(Saved entries)
*** Begin section ***
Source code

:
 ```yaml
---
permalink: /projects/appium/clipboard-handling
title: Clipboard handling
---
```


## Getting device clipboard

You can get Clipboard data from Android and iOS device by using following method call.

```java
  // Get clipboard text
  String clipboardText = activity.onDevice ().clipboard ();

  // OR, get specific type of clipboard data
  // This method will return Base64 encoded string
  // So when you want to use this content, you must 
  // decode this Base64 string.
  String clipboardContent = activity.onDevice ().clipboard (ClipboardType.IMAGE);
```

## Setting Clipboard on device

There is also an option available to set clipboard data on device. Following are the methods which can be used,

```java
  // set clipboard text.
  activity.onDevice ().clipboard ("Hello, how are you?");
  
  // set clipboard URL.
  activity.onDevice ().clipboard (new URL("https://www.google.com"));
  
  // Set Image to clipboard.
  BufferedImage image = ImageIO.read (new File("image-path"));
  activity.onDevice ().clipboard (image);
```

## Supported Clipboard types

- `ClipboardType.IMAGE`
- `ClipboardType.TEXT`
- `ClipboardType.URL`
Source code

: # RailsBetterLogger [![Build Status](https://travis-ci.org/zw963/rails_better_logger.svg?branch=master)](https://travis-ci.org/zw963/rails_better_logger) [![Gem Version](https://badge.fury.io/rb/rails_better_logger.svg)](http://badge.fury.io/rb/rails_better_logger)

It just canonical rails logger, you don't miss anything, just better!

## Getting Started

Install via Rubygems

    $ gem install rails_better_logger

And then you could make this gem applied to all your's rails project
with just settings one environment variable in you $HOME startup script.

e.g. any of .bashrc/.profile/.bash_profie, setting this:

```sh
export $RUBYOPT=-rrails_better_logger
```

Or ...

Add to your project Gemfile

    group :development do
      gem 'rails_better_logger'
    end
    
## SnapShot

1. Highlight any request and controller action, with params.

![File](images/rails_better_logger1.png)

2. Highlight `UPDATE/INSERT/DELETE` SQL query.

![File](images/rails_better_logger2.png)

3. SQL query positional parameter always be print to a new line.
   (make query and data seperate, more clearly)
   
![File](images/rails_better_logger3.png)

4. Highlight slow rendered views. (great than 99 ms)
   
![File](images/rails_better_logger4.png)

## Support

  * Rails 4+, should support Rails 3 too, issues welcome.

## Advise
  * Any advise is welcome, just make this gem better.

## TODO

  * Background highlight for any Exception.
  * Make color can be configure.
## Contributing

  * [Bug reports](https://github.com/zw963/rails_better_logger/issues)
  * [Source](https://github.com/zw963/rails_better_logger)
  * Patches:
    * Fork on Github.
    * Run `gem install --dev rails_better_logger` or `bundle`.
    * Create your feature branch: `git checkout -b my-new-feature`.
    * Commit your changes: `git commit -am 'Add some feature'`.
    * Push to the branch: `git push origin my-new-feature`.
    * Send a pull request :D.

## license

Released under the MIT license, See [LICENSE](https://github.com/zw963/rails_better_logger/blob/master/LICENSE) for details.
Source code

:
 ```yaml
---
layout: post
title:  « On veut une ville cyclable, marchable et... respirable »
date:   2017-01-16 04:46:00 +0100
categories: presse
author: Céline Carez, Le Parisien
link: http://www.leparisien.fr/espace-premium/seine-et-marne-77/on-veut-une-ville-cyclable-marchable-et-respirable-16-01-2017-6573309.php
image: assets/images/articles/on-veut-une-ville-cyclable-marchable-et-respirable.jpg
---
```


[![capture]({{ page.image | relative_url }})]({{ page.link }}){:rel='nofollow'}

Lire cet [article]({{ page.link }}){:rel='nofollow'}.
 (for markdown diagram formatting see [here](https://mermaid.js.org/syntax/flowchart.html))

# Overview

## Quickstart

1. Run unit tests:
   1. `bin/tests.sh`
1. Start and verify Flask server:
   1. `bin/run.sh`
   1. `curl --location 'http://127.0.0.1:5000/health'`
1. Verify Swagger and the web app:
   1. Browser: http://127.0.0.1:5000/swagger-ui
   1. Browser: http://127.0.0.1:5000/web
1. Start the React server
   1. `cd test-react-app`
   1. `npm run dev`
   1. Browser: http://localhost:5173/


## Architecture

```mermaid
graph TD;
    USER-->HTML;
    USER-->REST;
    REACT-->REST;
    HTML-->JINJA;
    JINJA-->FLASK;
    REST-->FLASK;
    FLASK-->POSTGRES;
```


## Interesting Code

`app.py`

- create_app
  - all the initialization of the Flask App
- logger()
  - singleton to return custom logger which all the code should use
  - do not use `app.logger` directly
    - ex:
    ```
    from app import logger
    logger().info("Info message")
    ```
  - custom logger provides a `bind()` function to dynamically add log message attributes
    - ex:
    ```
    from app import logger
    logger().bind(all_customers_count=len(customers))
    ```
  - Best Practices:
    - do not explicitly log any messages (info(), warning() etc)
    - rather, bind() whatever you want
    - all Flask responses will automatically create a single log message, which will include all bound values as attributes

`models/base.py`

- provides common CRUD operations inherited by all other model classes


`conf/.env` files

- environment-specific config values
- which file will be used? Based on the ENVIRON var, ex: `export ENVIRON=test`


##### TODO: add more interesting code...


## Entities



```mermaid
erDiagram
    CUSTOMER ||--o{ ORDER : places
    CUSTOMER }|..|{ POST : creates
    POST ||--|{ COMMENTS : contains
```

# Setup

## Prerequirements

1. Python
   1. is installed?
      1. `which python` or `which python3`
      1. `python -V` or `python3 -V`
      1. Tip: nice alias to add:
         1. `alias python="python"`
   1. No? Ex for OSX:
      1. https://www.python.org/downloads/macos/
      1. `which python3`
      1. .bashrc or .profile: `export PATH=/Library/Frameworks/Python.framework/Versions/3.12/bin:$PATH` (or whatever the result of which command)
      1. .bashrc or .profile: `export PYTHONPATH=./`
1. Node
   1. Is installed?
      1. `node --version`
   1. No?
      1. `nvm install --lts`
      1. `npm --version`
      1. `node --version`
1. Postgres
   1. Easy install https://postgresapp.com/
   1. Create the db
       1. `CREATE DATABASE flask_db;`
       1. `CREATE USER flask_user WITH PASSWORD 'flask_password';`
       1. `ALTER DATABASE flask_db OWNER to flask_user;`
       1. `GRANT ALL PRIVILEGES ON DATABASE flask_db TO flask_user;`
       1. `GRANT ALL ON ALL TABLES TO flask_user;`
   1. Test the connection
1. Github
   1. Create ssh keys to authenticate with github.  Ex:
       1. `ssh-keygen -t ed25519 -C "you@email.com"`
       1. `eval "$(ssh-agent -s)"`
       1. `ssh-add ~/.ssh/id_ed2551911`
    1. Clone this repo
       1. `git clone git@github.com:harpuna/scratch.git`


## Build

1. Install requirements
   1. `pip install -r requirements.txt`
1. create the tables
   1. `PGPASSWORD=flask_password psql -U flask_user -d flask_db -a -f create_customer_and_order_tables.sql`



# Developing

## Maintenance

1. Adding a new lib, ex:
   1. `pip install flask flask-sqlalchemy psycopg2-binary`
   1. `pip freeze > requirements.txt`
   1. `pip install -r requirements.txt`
*** End section ***
## Work required:
The records above must be repeated exactly, every one of them.

## Written answer:
Source code

:
 ```yaml
---
permalink: /projects/appium/clipboard-handling
title: Clipboard handling
---
```


## Getting device clipboard

You can get Clipboard data from Android and iOS device by using following method call.

```java
  // Get clipboard text
  String clipboardText = activity.onDevice ().clipboard ();

  // OR, get specific type of clipboard data
  // This method will return Base64 encoded string
  // So when you want to use this content, you must 
  // decode this Base64 string.
  String clipboardContent = activity.onDevice ().clipboard (ClipboardType.IMAGE);
```

## Setting Clipboard on device

There is also an option available to set clipboard data on device. Following are the methods which can be used,

```java
  // set clipboard text.
  activity.onDevice ().clipboard ("Hello, how are you?");
  
  // set clipboard URL.
  activity.onDevice ().clipboard (new URL("https://www.google.com"));
  
  // Set Image to clipboard.
  BufferedImage image = ImageIO.read (new File("image-path"));
  activity.onDevice ().clipboard (image);
```

## Supported Clipboard types

- `ClipboardType.IMAGE`
- `ClipboardType.TEXT`
- `ClipboardType.URL`
Source code

: # RailsBetterLogger [![Build Status](https://travis-ci.org/zw963/rails_better_logger.svg?branch=master)](https://travis-ci.org/zw963/rails_better_logger) [![Gem Version](https://badge.fury.io/rb/rails_better_logger.svg)](http://badge.fury.io/rb/rails_better_logger)

It just canonical rails logger, you don't miss anything, just better!

## Getting Started

Install via Rubygems

    $ gem install rails_better_logger

And then you could make this gem applied to all your's rails project
with just settings one environment variable in you $HOME startup script.

e.g. any of .bashrc/.profile/.bash_profie, setting this:

```sh
export $RUBYOPT=-rrails_better_logger
```

Or ...

Add to your project Gemfile

    group :development do
      gem 'rails_better_logger'
    end
    
## SnapShot

1. Highlight any request and controller action, with params.

![File](images/rails_better_logger1.png)

2. Highlight `UPDATE/INSERT/DELETE` SQL query.

![File](images/rails_better_logger2.png)

3. SQL query positional parameter always be print to a new line.
   (make query and data seperate, more clearly)
   
![File](images/rails_better_logger3.png)

4. Highlight slow rendered views. (great than 99 ms)
   
![File](images/rails_better_logger4.png)

## Support

  * Rails 4+, should support Rails 3 too, issues welcome.

## Advise
  * Any advise is welcome, just make this gem better.

## TODO

  * Background highlight for any Exception.
  * Make color can be configure.
## Contributing

  * [Bug reports](https://github.com/zw963/rails_better_logger/issues)
  * [Source](https://github.com/zw963/rails_better_logger)
  * Patches:
    * Fork on Github.
    * Run `gem install --dev rails_better_logger` or `bundle`.
    * Create your feature branch: `git checkout -b my-new-feature`.
    * Commit your changes: `git commit -am 'Add some feature'`.
    * Push to the branch: `git push origin my-new-feature`.
    * Send a pull request :D.

## license

Released under the MIT license, See [LICENSE](https://github.com/zw963/rails_better_logger/blob/master/LICENSE) for details.
Source code

:
 ```yaml
---
layout: post
title:  « On veut une ville cyclable, marchable et... respirable »
date:   2017-01-16 04:46:00 +0100
categories: presse
author: Céline Carez, Le Parisien
link: http://www.leparisien.fr/espace-premium/seine-et-marne-77/on-veut-une-ville-cyclable-marchable-et-respirable-16-01-2017-6573309.php
image: assets/images/articles/on-veut-une-ville-cyclable-marchable-et-respirable.jpg
---
```


[![capture]({{ page.image | relative_url }})]({{ page.link }}){:rel='nofollow'}

Lire cet [article]({{ page.link }}){:rel='nofollow'}.
 (for markdown diagram formatting see [here](https://mermaid.js.org/syntax/flowchart.html))

# Overview

## Quickstart

1. Run unit tests:
   1. `bin/tests.sh`
1. Start and verify Flask server:
   1. `bin/run.sh`
   1. `curl --location 'http://127.0.0.1:5000/health'`
1. Verify Swagger and the web app:
   1. Browser: http://127.0.0.1:5000/swagger-ui
   1. Browser: http://127.0.0.1:5000/web
1. Start the React server
   1. `cd test-react-app`
   1. `npm run dev`
   1. Browser: http://localhost:5173/


## Architecture

```mermaid
graph TD;
    USER-->HTML;
    USER-->REST;
    REACT-->REST;
    HTML-->JINJA;
    JINJA-->FLASK;
    REST-->FLASK;
    FLASK-->POSTGRES;
```


## Interesting Code

`app.py`

- create_app
  - all the initialization of the Flask App
- logger()
  - singleton to return custom logger which all the code should use
  - do not use `app.logger` directly
    - ex:
    ```
    from app import logger
    logger().info("Info message")
    ```
  - custom logger provides a `bind()` function to dynamically add log message attributes
    - ex:
    ```
    from app import logger
    logger().bind(all_customers_count=len(customers))
    ```
  - Best Practices:
    - do not explicitly log any messages (info(), warning() etc)
    - rather, bind() whatever you want
    - all Flask responses will automatically create a single log message, which will include all bound values as attributes

`models/base.py`

- provides common CRUD operations inherited by all other model classes


`conf/.env` files

- environment-specific config values
- which file will be used? Based on the ENVIRON var, ex: `export ENVIRON=test`


##### TODO: add more interesting code...


## Entities



```mermaid
erDiagram
    CUSTOMER ||--o{ ORDER : places
    CUSTOMER }|..|{ POST : creates
    POST ||--|{ COMMENTS : contains
```

# Setup

## Prerequirements

1. Python
   1. is installed?
      1. `which python` or `which python3`
      1. `python -V` or `python3 -V`
      1. Tip: nice alias to add:
         1. `alias python="python"`
   1. No? Ex for OSX:
      1. https://www.python.org/downloads/macos/
      1. `which python3`
      1. .bashrc or .profile: `export PATH=/Library/Frameworks/Python.framework/Versions/3.12/bin:$PATH` (or whatever the result of which command)
      1. .bashrc or .profile: `export PYTHONPATH=./`
1. Node
   1. Is installed?
      1. `node --version`
   1. No?
      1. `nvm install --lts`
      1. `npm --version`
      1. `node --version`
1. Postgres
   1. Easy install https://postgresapp.com/
   1. Create the db
       1. `CREATE DATABASE flask_db;`
       1. `CREATE USER flask_user WITH PASSWORD 'flask_password';`
       1. `ALTER DATABASE flask_db OWNER to flask_user;`
       1. `GRANT ALL PRIVILEGES ON DATABASE flask_db TO flask_user;`
       1. `GRANT ALL ON ALL TABLES TO flask_user;`
   1. Test the connection
1. Github
   1. Create ssh keys to authenticate with github.  Ex:
       1. `ssh-keygen -t ed25519 -C "you@email.com"`
       1. `eval "$(ssh-agent -s)"`
       1. `ssh-add ~/.ssh/id_ed2551911`
    1. Clone this repo
       1. `git clone git@github.com:harpuna/scratch.git`


## Build

1. Install requirements
   1. `pip install -r requirements.txt`
1. create the tables
   1. `PGPASSWORD=flask_password psql -U flask_user -d flask_db -a -f create_customer_and_order_tables.sql`



# Developing

## Maintenance

1. Adding a new lib, ex:
   1. `pip install flask flask-sqlalchemy psycopg2-binary`
   1. `pip freeze > requirements.txt`
   1. `pip install -r requirements.txt`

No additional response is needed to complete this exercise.